[Dataset excerpts]
[Start of section]

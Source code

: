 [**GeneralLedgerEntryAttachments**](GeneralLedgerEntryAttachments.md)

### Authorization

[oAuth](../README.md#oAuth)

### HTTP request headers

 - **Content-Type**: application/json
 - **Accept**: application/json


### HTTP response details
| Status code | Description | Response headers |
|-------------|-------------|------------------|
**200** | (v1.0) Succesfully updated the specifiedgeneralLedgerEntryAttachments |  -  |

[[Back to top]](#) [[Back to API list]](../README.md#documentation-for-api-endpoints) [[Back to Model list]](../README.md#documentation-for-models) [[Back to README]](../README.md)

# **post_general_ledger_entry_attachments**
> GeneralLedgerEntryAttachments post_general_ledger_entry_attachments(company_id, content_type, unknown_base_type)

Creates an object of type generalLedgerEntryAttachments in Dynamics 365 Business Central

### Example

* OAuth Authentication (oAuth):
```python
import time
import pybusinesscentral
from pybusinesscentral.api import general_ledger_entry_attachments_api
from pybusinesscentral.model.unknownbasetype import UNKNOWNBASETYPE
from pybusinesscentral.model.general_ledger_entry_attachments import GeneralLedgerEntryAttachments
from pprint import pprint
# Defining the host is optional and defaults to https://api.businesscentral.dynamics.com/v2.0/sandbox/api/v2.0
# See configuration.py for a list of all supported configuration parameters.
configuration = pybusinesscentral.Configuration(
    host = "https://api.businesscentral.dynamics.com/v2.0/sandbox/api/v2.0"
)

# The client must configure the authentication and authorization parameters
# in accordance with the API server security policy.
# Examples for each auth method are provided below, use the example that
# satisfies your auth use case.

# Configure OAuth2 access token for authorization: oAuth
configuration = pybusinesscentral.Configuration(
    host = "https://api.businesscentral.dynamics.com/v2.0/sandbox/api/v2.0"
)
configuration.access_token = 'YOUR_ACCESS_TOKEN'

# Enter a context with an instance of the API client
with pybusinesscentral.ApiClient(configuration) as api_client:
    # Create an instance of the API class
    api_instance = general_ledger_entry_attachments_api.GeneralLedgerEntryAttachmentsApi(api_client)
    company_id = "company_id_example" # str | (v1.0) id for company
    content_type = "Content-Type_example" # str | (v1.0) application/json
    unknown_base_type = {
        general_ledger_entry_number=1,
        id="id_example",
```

[End of section]

_Required action_. Your reply should be one number: the count of lines above that hold the word "import".

_Answer section_. 6